- Task description
From the entries below, list each line with "Management".

- Pictures paired with source code
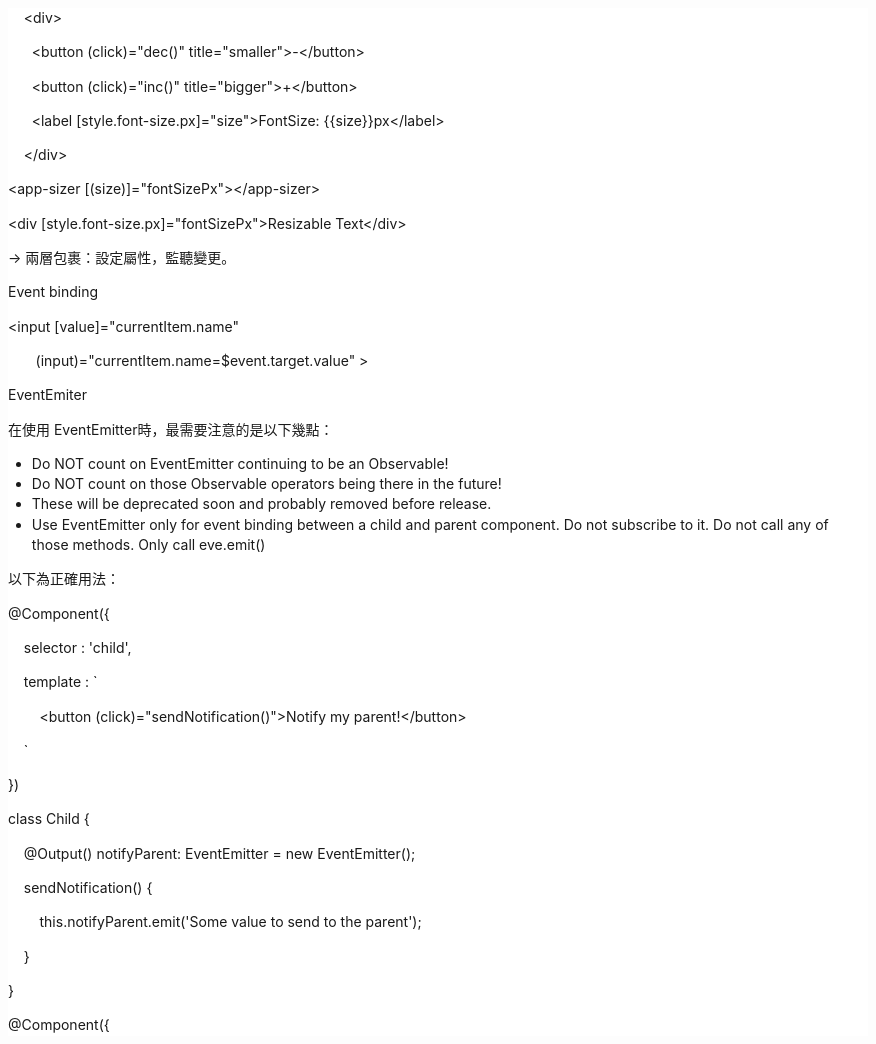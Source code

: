     \<div\>

      \<button (click)="dec()" title="smaller"\>-\</button\>

      \<button (click)="inc()" title="bigger"\>+\</button\>

      \<label [style.font-size.px]="size"\>FontSize:
{{size}}px\</label\>

    \</div\>

\<app-sizer [(size)]="fontSizePx"\>\</app-sizer\>

\<div [style.font-size.px]="fontSizePx"\>Resizable Text\</div\>

-\> 兩層包裹：設定屬性，監聽變更。

Event binding

\<input [value]="currentItem.name"

       (input)="currentItem.name=\$event.target.value" \>

EventEmiter

在使用 EventEmitter時，最需要注意的是以下幾點：

-   Do NOT count on EventEmitter continuing to be an Observable!
-   Do NOT count on those Observable operators being there in the
    future!
-   These will be deprecated soon and probably removed before release.
-   Use EventEmitter only for event binding between a child and parent
    component. Do not subscribe to it. Do not call any of those methods.
    Only call eve.emit()

以下為正確用法：

@Component({

    selector : 'child',

    template : \`

        \<button (click)="sendNotification()"\>Notify my
parent!\</button\>

    \`

})

class Child {

    @Output() notifyParent: EventEmitter = new EventEmitter();

    sendNotification() {

        this.notifyParent.emit('Some value to send to the parent');

    }

}

@Component({

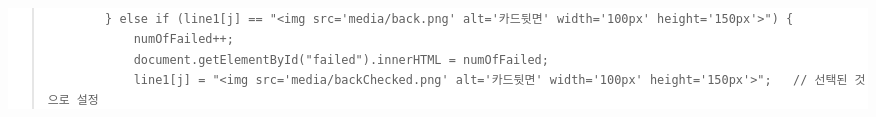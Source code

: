 >             } else if (line1[j] == "<img src='media/back.png' alt='카드뒷면' width='100px' height='150px'>") {
>                 numOfFailed++;
>                 document.getElementById("failed").innerHTML = numOfFailed;
>                 line1[j] = "<img src='media/backChecked.png' alt='카드뒷면' width='100px' height='150px'>";   // 선택된 것으로 설정
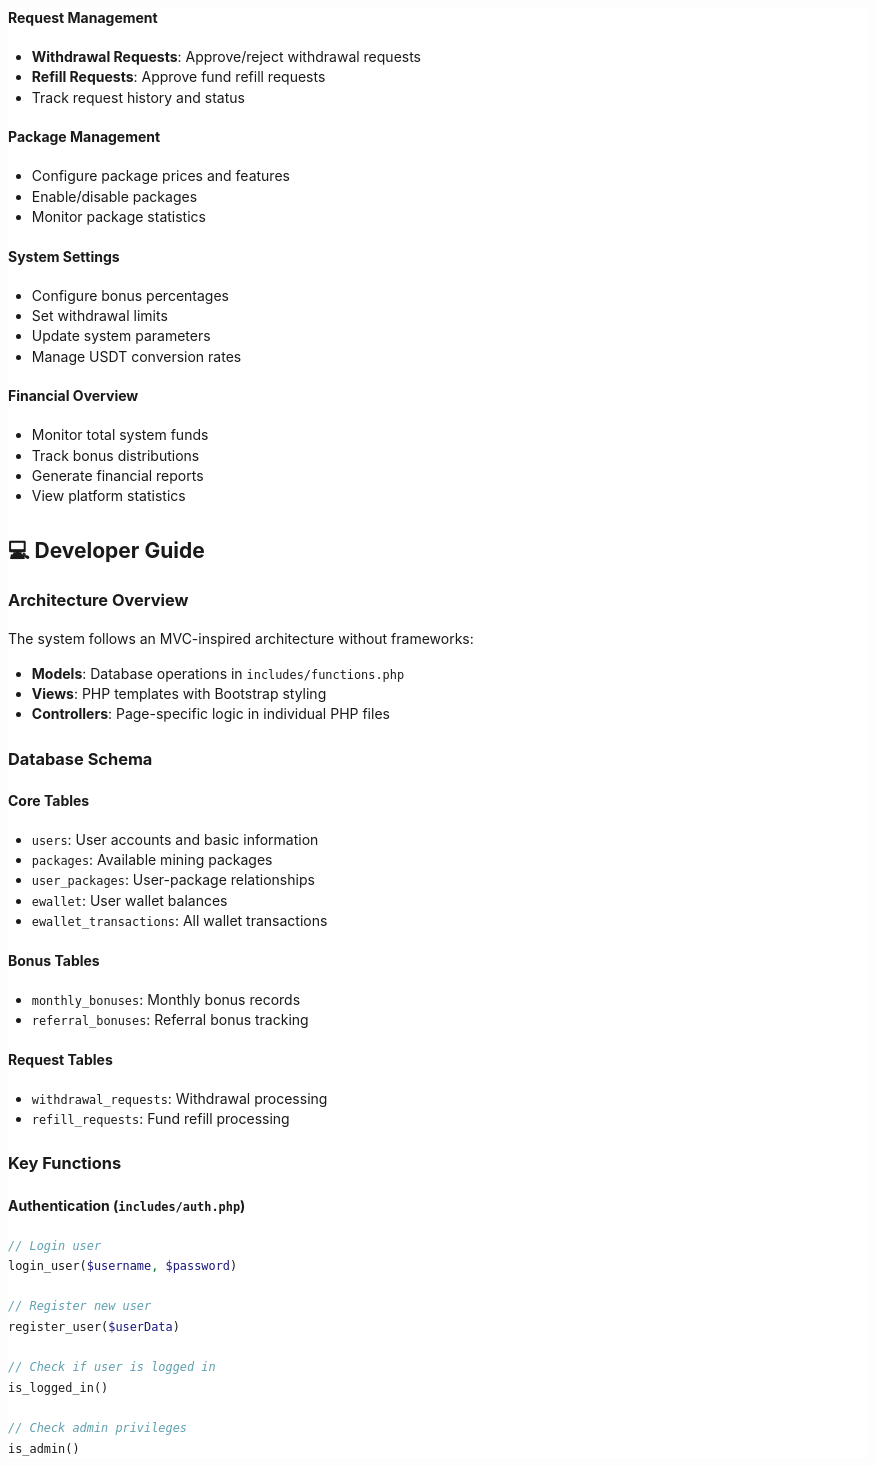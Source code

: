 #### Request Management
- **Withdrawal Requests**: Approve/reject withdrawal requests
- **Refill Requests**: Approve fund refill requests
- Track request history and status

#### Package Management
- Configure package prices and features
- Enable/disable packages
- Monitor package statistics

#### System Settings
- Configure bonus percentages
- Set withdrawal limits
- Update system parameters
- Manage USDT conversion rates

#### Financial Overview
- Monitor total system funds
- Track bonus distributions
- Generate financial reports
- View platform statistics

## 💻 Developer Guide

### Architecture Overview
The system follows an MVC-inspired architecture without frameworks:
- **Models**: Database operations in `includes/functions.php`
- **Views**: PHP templates with Bootstrap styling
- **Controllers**: Page-specific logic in individual PHP files

### Database Schema

#### Core Tables
- `users`: User accounts and basic information
- `packages`: Available mining packages
- `user_packages`: User-package relationships
- `ewallet`: User wallet balances
- `ewallet_transactions`: All wallet transactions

#### Bonus Tables
- `monthly_bonuses`: Monthly bonus records
- `referral_bonuses`: Referral bonus tracking

#### Request Tables
- `withdrawal_requests`: Withdrawal processing
- `refill_requests`: Fund refill processing

### Key Functions

#### Authentication (`includes/auth.php`)
```php
// Login user
login_user($username, $password)

// Register new user
register_user($userData)

// Check if user is logged in
is_logged_in()

// Check admin privileges
is_admin()
```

- Output for this exercise
: #### Request Management
#### Package Management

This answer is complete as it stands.